Jaffee E M, Dranoff G, Cohen L K, Hauda K M, Clift S, Marshall F F, Mulligan R C, Pardoll D M
Departments of Oncology, School of Medicine, Johns Hopkins University, Baltimore, Maryland 21205.
Cancer Res. 1993 May 15;53(10 Suppl):2221-6.
Preclinical studies with murine tumor models have demonstrated that autologous tumor cell vaccines engineered to secrete certain cytokines in a paracrine fashion elicit systemic immune responses capable of eliminating small amounts of established tumor. These results have engendered much interest in developing this strategy for gene therapy of human cancer. The major limitation to creating genetically modified autologous human tumor vaccines is efficient gene transfer into primary tumor explants, since the majority of human tumors fail to proliferate in long-term culture. Using the retroviral vector MFG in conjunction with short-term culture techniques, we have achieved, in the absence of selection, a mean transduction efficiency of 60% in primary renal, ovarian, and pancreatic tumor explants, and we have developed an autologous granulocyte-macrophage colony-stimulating factor secreting tumor vaccine for clinical trials.

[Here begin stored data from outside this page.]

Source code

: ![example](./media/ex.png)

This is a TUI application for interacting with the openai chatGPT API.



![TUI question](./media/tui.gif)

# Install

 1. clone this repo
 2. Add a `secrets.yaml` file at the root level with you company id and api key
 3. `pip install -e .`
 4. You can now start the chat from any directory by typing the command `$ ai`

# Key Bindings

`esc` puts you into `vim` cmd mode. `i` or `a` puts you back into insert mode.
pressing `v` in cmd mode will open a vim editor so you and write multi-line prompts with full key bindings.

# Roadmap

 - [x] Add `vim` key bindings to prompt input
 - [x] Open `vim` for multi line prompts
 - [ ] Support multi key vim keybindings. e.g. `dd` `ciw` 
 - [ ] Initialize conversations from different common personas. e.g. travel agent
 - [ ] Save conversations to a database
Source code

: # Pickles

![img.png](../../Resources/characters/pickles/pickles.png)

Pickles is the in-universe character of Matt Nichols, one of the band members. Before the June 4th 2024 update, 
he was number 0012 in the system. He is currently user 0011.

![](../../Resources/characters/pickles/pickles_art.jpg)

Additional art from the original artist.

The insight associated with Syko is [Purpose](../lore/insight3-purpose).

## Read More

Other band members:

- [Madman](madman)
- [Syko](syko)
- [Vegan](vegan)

对鼠类肿瘤模型的临床前研究表明,经工程改造以旁分泌方式分泌某些细胞因子的自体肿瘤细胞疫苗可引发全身免疫反应,能够消除少量已形成的肿瘤。这些结果引发了人们对开发这种人类癌症基因治疗策略的浓厚兴趣。创建基因改造的自体人类肿瘤疫苗的主要限制在于将基因有效转移到原发性肿瘤外植体中,因为大多数人类肿瘤在长期培养中无法增殖。通过将逆转录病毒载体MFG与短期培养技术结合使用,我们在无选择的情况下,在原发性肾、卵巢和胰腺肿瘤外植体中实现了平均60%的转导效率,并且我们已经开发出一种用于临床试验的自体分泌粒细胞-巨噬细胞集落刺激因子的肿瘤疫苗。